Extended Data Fig. 8: ICB does not differentially impact viral reservoir content between lymphoid and myeloid lineages, and vDNA content correlates with intact proviral genomes.

(a) The number of LN vRNA⁺ cells per 10⁵ cells were quantified by RNAscope before (d-29) and after ICB therapy (d28 p.t.). All RMs are color-coded and grouped based on ICB therapy as follows with population sizes as indicated for RNAscope analyses: controls (n=6), black; αCTLA-4 (n=6), blue; αPD-1 (n=6), pink; combined blockade (n=7), red; and BsAb (n=8), purple.
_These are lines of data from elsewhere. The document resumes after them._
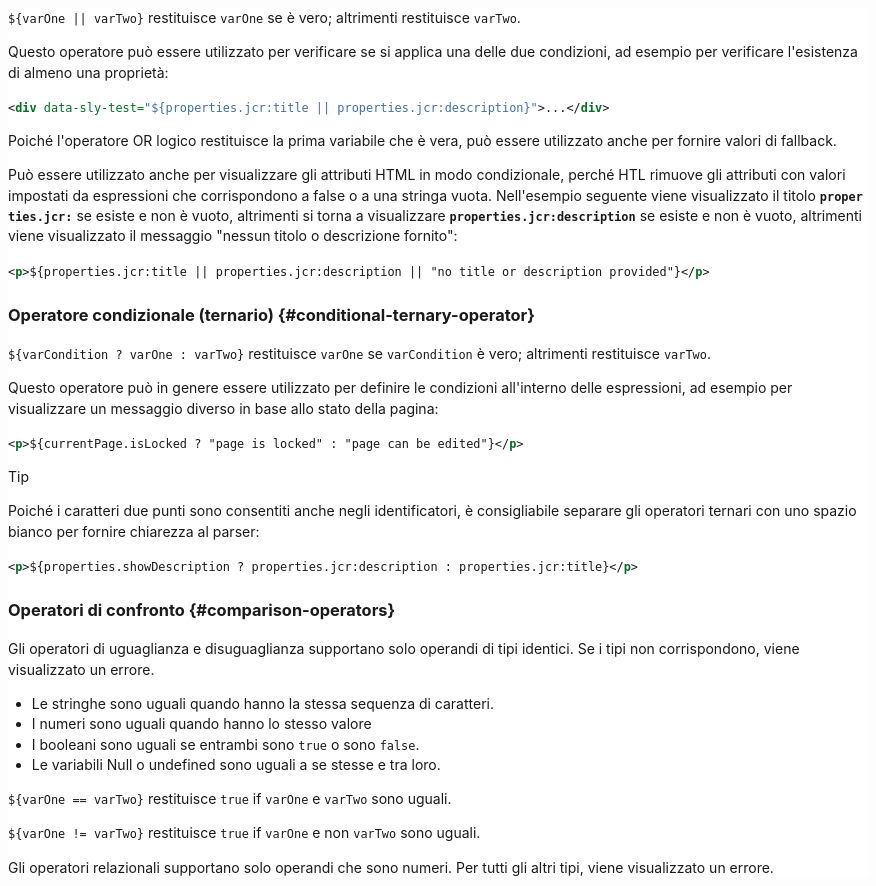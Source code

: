 `${varOne || varTwo}` restituisce  `varOne` se è vero; altrimenti restituisce  `varTwo`.

Questo operatore può essere utilizzato per verificare se si applica una delle due condizioni, ad esempio per verificare l&#39;esistenza di almeno una proprietà:

```xml
<div data-sly-test="${properties.jcr:title || properties.jcr:description}">...</div>
```

Poiché l&#39;operatore OR logico restituisce la prima variabile che è vera, può essere utilizzato anche per fornire valori di fallback.

Può essere utilizzato anche per visualizzare gli attributi HTML in modo condizionale, perché HTL rimuove gli attributi con valori impostati da espressioni che corrispondono a false o a una stringa vuota. Nell&#39;esempio seguente viene visualizzato il titolo **`properties.jcr:`** se esiste e non è vuoto, altrimenti si torna a visualizzare **`properties.jcr:description`** se esiste e non è vuoto, altrimenti viene visualizzato il messaggio &quot;nessun titolo o descrizione fornito&quot;:

```xml
<p>${properties.jcr:title || properties.jcr:description || "no title or description provided"}</p>
```

### Operatore condizionale (ternario) {#conditional-ternary-operator}

`${varCondition ? varOne : varTwo}` restituisce  `varOne` se  `varCondition` è vero; altrimenti restituisce  `varTwo`.

Questo operatore può in genere essere utilizzato per definire le condizioni all&#39;interno delle espressioni, ad esempio per visualizzare un messaggio diverso in base allo stato della pagina:

```xml
<p>${currentPage.isLocked ? "page is locked" : "page can be edited"}</p>
```

>[!TIP]
>
>Poiché i caratteri due punti sono consentiti anche negli identificatori, è consigliabile separare gli operatori ternari con uno spazio bianco per fornire chiarezza al parser:

```xml
<p>${properties.showDescription ? properties.jcr:description : properties.jcr:title}</p>
```

### Operatori di confronto {#comparison-operators}

Gli operatori di uguaglianza e disuguaglianza supportano solo operandi di tipi identici. Se i tipi non corrispondono, viene visualizzato un errore.

* Le stringhe sono uguali quando hanno la stessa sequenza di caratteri.
* I numeri sono uguali quando hanno lo stesso valore
* I booleani sono uguali se entrambi sono `true` o sono `false`.
* Le variabili Null o undefined sono uguali a se stesse e tra loro.

`${varOne == varTwo}` restituisce  `true` if  `varOne` e  `varTwo` sono uguali.

`${varOne != varTwo}` restituisce  `true` if  `varOne` e non  `varTwo` sono uguali.

Gli operatori relazionali supportano solo operandi che sono numeri. Per tutti gli altri tipi, viene visualizzato un errore.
In the LN B cell follicle (BCF) and T cell zone (TCZ), the number of (b) vDNA or (c) vRNA cells per 10⁵ cells were measured based on their co-expression of CD3 (lymphoid) or CD68/CD163 (MØ; myeloid) in a subset of ICB-responsive RMs (n=19). (d) In situ immunofluorescence staining for CD3 (green), CD68/CD163 (blue), and DAPI (grey) combined with hybridization for SIV vDNA (red) in LN TCZ or BCF (annotated at upper right) prior to or following ICB in representative RMs (3 of 38 unique samples; up to two tissue sections were analyzed). vDNA positive cells are annotated with a white arrow and successive magnification within the indicated boxed area (white) are shown below. (e) From LN at d28 p.t., the log-transformed frequency of vDNA⁺ cells per 10⁶ cells were correlated against the contemporaneous frequency of log-transformed intact proviral genomes per 10⁶ CD4⁺ cells (n=29). Averaged data are presented as the mean ± s.e.m. and were analyzed with (a,b,c) a two-sided Wilcoxon matched-pairs signed rank test relative to baseline or (e) a Pearson correlation coefficient.